東日本大震災で不幸にもお亡くなりになった方々のご冥福をお祈り申し上げます。また、被災されたみなさまに心よりお見舞い申し上げます。勤医会看護部は被災地・被災者の方々への積極的な支援と、多くの方々と心をひとつに頑張っていきたいと決意をしております。
東葛病院は貯水槽が壊れ、1週間断水しました。その間隣接している付属診療所から、人力での給水活動で乗り切りました。図書室の本だな、カルテ棚が倒れ、病室、階段の壁の一部が破損しました。代々木病院は渡り廊下に亀裂がはいり使用できなくなりました。みさと協立病院は水漏れしたり、当日エレベーターが使えなくなり、患者さんの食事160食を2階3階の病棟に、職員の手で階段移送し配膳しました。
そのような中東葛病院から第1陣の医療支援部隊が出発しました。地震から2日目、まだ高速道路の整備もされていない中、医療支援証明をもらい、宮城県塩釜市にある坂総合病院へ医療支援活動に参加しました。参加者は医師2名・看護師2名・事務2名。
以下東葛病院看護師の宗川愛さんの報告を掲載します。
私たち6名の参加者はそれぞれ別の支援部隊に配属されました。
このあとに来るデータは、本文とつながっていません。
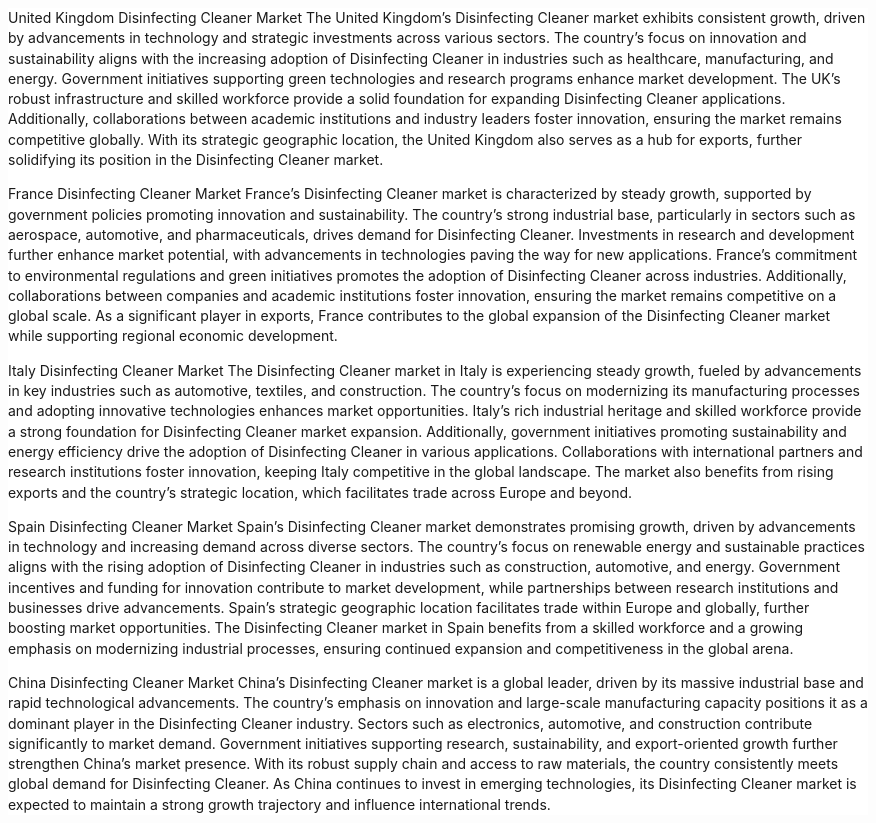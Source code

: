 United Kingdom Disinfecting Cleaner Market
The United Kingdom’s Disinfecting Cleaner market exhibits consistent growth, driven by advancements in technology and strategic investments across various sectors. The country’s focus on innovation and sustainability aligns with the increasing adoption of Disinfecting Cleaner in industries such as healthcare, manufacturing, and energy. Government initiatives supporting green technologies and research programs enhance market development. The UK’s robust infrastructure and skilled workforce provide a solid foundation for expanding Disinfecting Cleaner applications. Additionally, collaborations between academic institutions and industry leaders foster innovation, ensuring the market remains competitive globally. With its strategic geographic location, the United Kingdom also serves as a hub for exports, further solidifying its position in the Disinfecting Cleaner market.

France Disinfecting Cleaner Market
France’s Disinfecting Cleaner market is characterized by steady growth, supported by government policies promoting innovation and sustainability. The country’s strong industrial base, particularly in sectors such as aerospace, automotive, and pharmaceuticals, drives demand for Disinfecting Cleaner. Investments in research and development further enhance market potential, with advancements in technologies paving the way for new applications. France’s commitment to environmental regulations and green initiatives promotes the adoption of Disinfecting Cleaner across industries. Additionally, collaborations between companies and academic institutions foster innovation, ensuring the market remains competitive on a global scale. As a significant player in exports, France contributes to the global expansion of the Disinfecting Cleaner market while supporting regional economic development.

Italy Disinfecting Cleaner Market
The Disinfecting Cleaner market in Italy is experiencing steady growth, fueled by advancements in key industries such as automotive, textiles, and construction. The country’s focus on modernizing its manufacturing processes and adopting innovative technologies enhances market opportunities. Italy’s rich industrial heritage and skilled workforce provide a strong foundation for Disinfecting Cleaner market expansion. Additionally, government initiatives promoting sustainability and energy efficiency drive the adoption of Disinfecting Cleaner in various applications. Collaborations with international partners and research institutions foster innovation, keeping Italy competitive in the global landscape. The market also benefits from rising exports and the country’s strategic location, which facilitates trade across Europe and beyond.

Spain Disinfecting Cleaner Market
Spain’s Disinfecting Cleaner market demonstrates promising growth, driven by advancements in technology and increasing demand across diverse sectors. The country’s focus on renewable energy and sustainable practices aligns with the rising adoption of Disinfecting Cleaner in industries such as construction, automotive, and energy. Government incentives and funding for innovation contribute to market development, while partnerships between research institutions and businesses drive advancements. Spain’s strategic geographic location facilitates trade within Europe and globally, further boosting market opportunities. The Disinfecting Cleaner market in Spain benefits from a skilled workforce and a growing emphasis on modernizing industrial processes, ensuring continued expansion and competitiveness in the global arena.

China Disinfecting Cleaner Market
China’s Disinfecting Cleaner market is a global leader, driven by its massive industrial base and rapid technological advancements. The country’s emphasis on innovation and large-scale manufacturing capacity positions it as a dominant player in the Disinfecting Cleaner industry. Sectors such as electronics, automotive, and construction contribute significantly to market demand. Government initiatives supporting research, sustainability, and export-oriented growth further strengthen China’s market presence. With its robust supply chain and access to raw materials, the country consistently meets global demand for Disinfecting Cleaner. As China continues to invest in emerging technologies, its Disinfecting Cleaner market is expected to maintain a strong growth trajectory and influence international trends.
私達看護師2名はトリアージ外来の黄色ブースへの配属でした。黒・赤・黄・緑ブースがあり患者さんは病院入り口で重症度別にトリアージされ各ブースに運び込まれるように整備してありました。
黄色ブースの場所は元々リハビリ室で、約50名の患者さんを受けられるように、臨時の療養場所となっておりました。 患者さんの管理はリーダーナースが行い、入院?帰宅?帰宅先?すぐに病院から帰宅できない患者さんは一時的に検査室で待機となり、患者さんが黄色ブースに留まらないようになっていました。
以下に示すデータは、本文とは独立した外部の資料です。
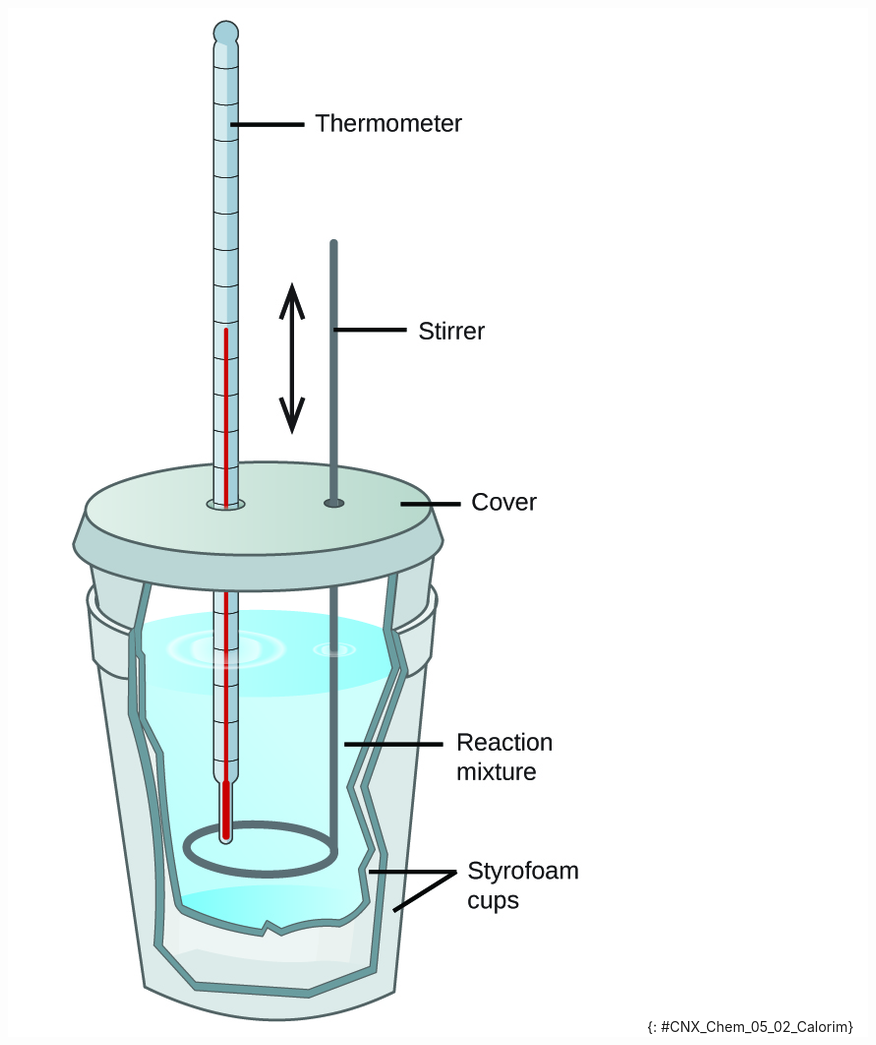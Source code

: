  ![Two Styrofoam cups are shown nested in one another with a cover over the top. A thermometer and stirring rod are inserted through the cover and into the solution inside the cup, which is shown as a cut-away. The stirring rod has a double headed arrow next to it facing up and down. The liquid mixture inside the cup is labeled &#x201C;Reaction mixture.&#x201D;](../resources/CNX_Chem_05_02_Calorim.jpg "A simple calorimeter can be constructed from two polystyrene cups. A thermometer and stirrer extend through the cover into the reaction mixture."){: #CNX_Chem_05_02_Calorim}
来院者の多くは、慢性疾患があるが津波により定期薬を失い飲むことができずに症状の増悪、飲んでいる薬もわからない、病歴もわからない方々でした。また、水や食べ物の不足による脱水、発熱・嘔吐・下痢・喘息発作・インフルエンザなどの患者さん、片付けをしていての外傷、PTSDと思われるパニック状態の患者さんも来られました。それ以外にもストーマ保有者が装具を持ち出すことができずに皮膚障害を起こして相談に来院する姿もありました。在宅介護用品のほとんどは電気を必要とします。電気の回復のしていない在宅での療養が困難な患者さんや在宅酸素の患者さんが一時的な避難場所として療養していらっしゃいました。黄色ブースは入院の適応でない患者さんは治療が終了すると帰宅していただくことになっております。家族や親戚など、身を寄せる場所がある患者さんは早々に帰宅していました。しかし、避難場所へ帰られる患者さんは、帰る場所もないとつぶやき、避難場所は混雑、混乱していて足をのばす場所もないと話される方々もたくさんおられました。
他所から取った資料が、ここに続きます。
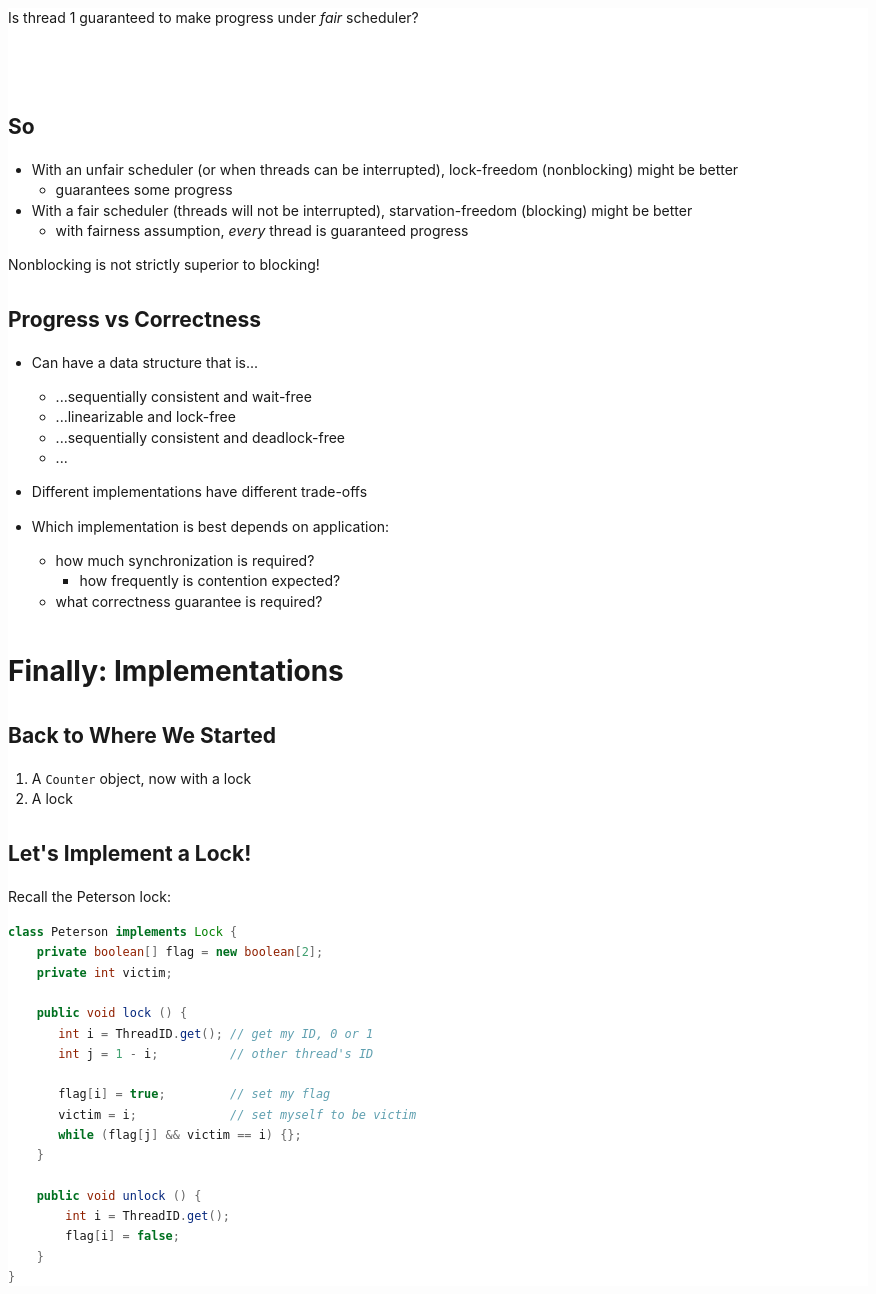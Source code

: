 Is thread 1 guaranteed to make progress under *fair* scheduler?

<div style="margin-bottom: 6em"></div>

## So

- With an unfair scheduler (or when threads can be interrupted), lock-freedom (nonblocking) might be better
    + guarantees some progress
- With a fair scheduler (threads will not be interrupted), starvation-freedom (blocking) might be better
    + with fairness assumption, *every* thread is guaranteed progress
	
Nonblocking is not strictly superior to blocking!



## Progress vs Correctness

- Can have a data structure that is...
    + ...sequentially consistent and wait-free
	+ ...linearizable and lock-free
	+ ...sequentially consistent and deadlock-free
	+ ...
	
- Different implementations have different trade-offs

- Which implementation is best depends on application:
    + how much synchronization is required?
	    + how frequently is contention expected?
	+ what correctness guarantee is required?
	

# Finally: Implementations

## Back to Where We Started

1. A `Counter` object, now with a lock
2. A lock

## Let's Implement a Lock!

Recall the Peterson lock:

```java
class Peterson implements Lock {
    private boolean[] flag = new boolean[2];
    private int victim;
	
    public void lock () {
       int i = ThreadID.get(); // get my ID, 0 or 1
       int j = 1 - i;          // other thread's ID
	   
       flag[i] = true;         // set my flag
       victim = i;             // set myself to be victim
       while (flag[j] && victim == i) {};
    }
	
    public void unlock () {
        int i = ThreadID.get();
        flag[i] = false;
    }
}
```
病院で治療しても避難場所へ帰る患者さんが多く、翌日再び来院される患者さんもいらっしゃいました。その多くは、高齢者夫婦や身寄りがない高齢者や障害のある患者さんでした。早急に受け皿となる療養先の確保や対応が必要だと感じました。
この状況の中でも坂総合病院のスタッフは笑顔で患者さんへ声をかけていました。そのスタッフも被災者です。連絡の取れない身内もいると話すスタッフもいました。3時間の休憩で、病棟・外来とローテーション勤務しており、自分だけ休むわけにはいかないし、自宅に戻っても何もないからと話すスタッフもいました。地震後一度も帰宅せずに院内に寝泊まりしながら、医療活動に取り組み、笑顔を絶やさずに患者さんに声をかける姿は本当にすごいと思いました。他人を思いやれる、そんな暖かい空気が坂総合病院内には確かにあり、団結力を感じ、復興できる力をもっていると思いました。